I don’t exactly know how well I’d feel about writing this but here it goes …
April is Autism Awareness Month and I’m on the autistic spectrum. Life is hard for people like us. A lot of people try to fix us. You can’t fix us. The only way you can “cure” us is by being our friend.
Yes, I’m high-functioning, but I feel like I mess everything up at times. At school, I’ve sat there and cried because I feel like nobody understands me. One part of my learning disorder is being obsessed with things. Mine’s music. I’ve been judged for this before. I’ve even been mocked. I have told a few adults about this “issue” and they’ve said, “why can’t you control it?”
I’ve gotten blamed too for the situation because of me being obsessed. When I bring up anything I’m doing with guitar, I get ignored. It hurts a lot. Another important part is, I have low muscle tone. It’s everywhere and it sucks.
For the past 3½ years, I’ve been playing guitar to build up the strength in my fingers. A sad part for me is, it takes me a month (depending on the song) just to be able to do one little thing everyone else could do in about a week or two.
My organizational skills are so bad. My room is always a mess, my backpack is a mess, and my binders are not organized. It’s bad that they are so unorganized. I know there are a lot of people out there who have something worse than me and I feel so bad for them.
I’m lucky I have people that want to talk to me and want to hang out with me. I know there are some kids that are so different from everyone around them and people don’t want to talk to them because they think they’re “strange.”
I sometimes sit in school and think about my issues and then I just randomly break down and cry. I feel so different at school because nobody knows how much harder I have to work than them to get something right.

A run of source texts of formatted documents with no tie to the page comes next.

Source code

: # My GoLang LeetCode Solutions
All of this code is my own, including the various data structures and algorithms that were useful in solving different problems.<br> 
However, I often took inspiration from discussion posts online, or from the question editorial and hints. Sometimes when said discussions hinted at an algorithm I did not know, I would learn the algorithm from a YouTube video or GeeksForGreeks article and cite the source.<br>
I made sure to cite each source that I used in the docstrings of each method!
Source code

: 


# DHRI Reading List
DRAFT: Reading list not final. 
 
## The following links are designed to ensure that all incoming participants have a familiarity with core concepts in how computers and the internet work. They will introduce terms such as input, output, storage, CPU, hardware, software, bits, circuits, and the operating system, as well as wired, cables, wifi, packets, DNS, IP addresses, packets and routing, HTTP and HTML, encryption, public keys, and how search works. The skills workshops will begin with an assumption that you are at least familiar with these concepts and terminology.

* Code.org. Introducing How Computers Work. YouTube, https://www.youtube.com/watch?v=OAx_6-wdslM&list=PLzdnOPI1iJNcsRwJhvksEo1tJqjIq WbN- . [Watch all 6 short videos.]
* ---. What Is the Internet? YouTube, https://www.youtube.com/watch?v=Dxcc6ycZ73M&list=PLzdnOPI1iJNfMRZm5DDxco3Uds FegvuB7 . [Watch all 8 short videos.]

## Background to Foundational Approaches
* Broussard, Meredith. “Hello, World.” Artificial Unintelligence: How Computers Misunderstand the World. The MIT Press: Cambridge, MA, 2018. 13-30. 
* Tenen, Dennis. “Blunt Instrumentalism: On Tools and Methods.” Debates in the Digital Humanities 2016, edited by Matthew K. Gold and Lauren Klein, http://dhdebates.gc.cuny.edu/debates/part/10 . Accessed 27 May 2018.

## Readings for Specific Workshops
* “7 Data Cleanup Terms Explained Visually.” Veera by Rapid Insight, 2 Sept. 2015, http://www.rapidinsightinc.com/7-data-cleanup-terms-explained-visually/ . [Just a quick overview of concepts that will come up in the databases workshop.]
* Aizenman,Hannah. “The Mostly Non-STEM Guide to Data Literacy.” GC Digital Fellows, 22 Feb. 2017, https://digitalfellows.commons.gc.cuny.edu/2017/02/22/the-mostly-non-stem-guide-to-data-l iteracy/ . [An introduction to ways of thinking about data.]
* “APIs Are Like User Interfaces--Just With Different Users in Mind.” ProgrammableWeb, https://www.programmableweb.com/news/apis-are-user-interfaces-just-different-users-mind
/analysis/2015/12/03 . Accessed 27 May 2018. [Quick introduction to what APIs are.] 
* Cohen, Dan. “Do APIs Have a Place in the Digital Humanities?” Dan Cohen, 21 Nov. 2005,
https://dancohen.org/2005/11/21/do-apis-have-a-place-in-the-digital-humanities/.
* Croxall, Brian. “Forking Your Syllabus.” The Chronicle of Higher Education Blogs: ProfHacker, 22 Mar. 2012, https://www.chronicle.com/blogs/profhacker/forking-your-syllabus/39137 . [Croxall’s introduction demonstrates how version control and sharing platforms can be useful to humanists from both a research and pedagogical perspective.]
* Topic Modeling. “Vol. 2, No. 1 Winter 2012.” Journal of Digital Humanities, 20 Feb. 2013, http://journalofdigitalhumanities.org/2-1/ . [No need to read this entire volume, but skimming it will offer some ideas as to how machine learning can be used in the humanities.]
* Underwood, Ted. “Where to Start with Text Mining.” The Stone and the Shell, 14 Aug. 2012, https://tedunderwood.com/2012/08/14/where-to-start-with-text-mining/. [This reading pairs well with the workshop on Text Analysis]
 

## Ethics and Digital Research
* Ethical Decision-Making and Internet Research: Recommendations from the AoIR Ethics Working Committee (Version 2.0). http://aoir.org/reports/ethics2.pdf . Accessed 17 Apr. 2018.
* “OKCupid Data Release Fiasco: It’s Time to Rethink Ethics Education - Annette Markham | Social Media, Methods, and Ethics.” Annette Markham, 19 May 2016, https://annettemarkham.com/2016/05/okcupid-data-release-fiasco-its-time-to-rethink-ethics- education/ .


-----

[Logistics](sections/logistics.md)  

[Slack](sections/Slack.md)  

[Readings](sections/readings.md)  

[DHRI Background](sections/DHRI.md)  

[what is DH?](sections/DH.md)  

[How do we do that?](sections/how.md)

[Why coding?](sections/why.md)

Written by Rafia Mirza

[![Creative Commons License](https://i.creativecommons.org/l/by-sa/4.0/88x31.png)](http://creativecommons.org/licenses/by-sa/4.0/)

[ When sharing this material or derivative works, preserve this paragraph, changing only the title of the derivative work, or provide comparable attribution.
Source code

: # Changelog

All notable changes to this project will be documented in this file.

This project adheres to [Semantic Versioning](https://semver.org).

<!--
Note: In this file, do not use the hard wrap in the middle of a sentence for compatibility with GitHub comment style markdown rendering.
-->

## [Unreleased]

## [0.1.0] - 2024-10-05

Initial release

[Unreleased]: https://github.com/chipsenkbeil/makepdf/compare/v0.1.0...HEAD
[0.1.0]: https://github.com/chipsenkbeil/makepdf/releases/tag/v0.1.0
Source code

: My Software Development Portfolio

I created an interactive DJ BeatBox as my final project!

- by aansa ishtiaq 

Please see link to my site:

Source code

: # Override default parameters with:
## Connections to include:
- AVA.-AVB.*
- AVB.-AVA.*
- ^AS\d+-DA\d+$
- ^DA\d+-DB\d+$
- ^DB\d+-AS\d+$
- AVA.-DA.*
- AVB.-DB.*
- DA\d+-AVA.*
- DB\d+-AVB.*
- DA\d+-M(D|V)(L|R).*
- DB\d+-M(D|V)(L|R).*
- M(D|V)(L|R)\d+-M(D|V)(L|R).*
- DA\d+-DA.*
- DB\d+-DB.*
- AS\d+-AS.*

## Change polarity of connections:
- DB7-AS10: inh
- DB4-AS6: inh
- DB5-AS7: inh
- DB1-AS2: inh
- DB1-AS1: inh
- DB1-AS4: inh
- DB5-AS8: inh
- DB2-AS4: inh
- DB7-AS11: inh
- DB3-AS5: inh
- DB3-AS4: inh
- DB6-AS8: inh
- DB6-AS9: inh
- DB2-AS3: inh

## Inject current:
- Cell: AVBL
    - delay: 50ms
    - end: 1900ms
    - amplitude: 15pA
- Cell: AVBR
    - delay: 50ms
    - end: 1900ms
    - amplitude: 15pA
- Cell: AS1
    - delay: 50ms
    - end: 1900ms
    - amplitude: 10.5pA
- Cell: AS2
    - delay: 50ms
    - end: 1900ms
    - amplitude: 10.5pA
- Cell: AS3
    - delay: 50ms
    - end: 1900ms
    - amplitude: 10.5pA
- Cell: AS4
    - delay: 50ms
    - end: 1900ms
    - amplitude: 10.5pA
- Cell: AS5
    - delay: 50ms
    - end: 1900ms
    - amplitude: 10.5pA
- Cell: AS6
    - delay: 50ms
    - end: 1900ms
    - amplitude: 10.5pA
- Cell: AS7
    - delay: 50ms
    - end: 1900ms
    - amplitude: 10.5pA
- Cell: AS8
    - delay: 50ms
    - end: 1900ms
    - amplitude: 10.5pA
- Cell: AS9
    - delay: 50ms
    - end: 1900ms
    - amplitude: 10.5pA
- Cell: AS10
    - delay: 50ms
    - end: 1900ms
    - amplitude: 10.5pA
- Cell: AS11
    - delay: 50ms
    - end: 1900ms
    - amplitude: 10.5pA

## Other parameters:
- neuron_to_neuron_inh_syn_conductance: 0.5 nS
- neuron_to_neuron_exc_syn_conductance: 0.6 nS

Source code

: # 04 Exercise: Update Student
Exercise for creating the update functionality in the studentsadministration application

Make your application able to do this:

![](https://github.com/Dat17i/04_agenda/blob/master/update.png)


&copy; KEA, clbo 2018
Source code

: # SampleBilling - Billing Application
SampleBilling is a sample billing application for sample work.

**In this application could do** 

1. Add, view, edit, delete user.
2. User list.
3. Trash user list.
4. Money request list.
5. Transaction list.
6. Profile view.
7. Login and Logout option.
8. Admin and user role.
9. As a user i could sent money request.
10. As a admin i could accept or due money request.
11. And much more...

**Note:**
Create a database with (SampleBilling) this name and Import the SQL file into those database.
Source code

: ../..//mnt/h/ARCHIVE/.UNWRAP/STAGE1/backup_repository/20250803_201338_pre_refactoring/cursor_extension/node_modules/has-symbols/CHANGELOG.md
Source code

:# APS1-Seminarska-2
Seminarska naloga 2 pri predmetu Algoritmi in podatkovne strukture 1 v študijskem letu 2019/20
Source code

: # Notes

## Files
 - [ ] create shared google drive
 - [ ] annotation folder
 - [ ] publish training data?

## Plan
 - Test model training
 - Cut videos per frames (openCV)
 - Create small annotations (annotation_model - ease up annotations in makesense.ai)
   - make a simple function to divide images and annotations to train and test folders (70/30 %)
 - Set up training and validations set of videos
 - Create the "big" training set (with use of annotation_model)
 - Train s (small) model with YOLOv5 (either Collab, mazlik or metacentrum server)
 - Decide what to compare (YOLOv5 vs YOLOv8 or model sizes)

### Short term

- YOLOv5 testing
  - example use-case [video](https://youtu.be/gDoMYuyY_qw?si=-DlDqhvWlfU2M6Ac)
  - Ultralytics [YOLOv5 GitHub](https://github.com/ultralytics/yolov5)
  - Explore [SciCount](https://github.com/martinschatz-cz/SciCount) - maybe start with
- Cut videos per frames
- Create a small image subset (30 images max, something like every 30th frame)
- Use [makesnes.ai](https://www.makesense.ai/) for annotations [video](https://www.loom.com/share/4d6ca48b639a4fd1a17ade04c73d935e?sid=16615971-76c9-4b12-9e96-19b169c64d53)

I get told (by teachers) I need to get better at asking for help, but when I do, I get judged by others around me or people say I need to do it on my own. It hurts a lot. It truly does.
I get told it’ll get better and I try so hard to believe that, but it’s gotten to the point where I don’t believe it. I wish I could believe it but I just can’t. So many people struggle every day and I’m one of those people who do struggle.
Yes, I have a great life, but I always feel like I can’t make anyone happy because of the things I can do and the things I can’t do. I get excluded a lot, but when I talk about what everyone else around me wants to talk about, I get judged.
Now that I’ve said this, tell someone who has autism, Asperger’s, anything on the spectrum, any learning disorder, or anyone who is struggling you’re proud of them. Look them in the eyes and tell them how proud you are of them because they go through so much more than you probably know, and say it from a place of compassion and love.
It will make them feel like they are important and it will make them feel like they have someone in their life who actually cares for them. We all deserve to be happy.
(Haley Holland Graves is 14 years old. She is an eighth-grader at South Bristol School. April is Autism Awareness Month.)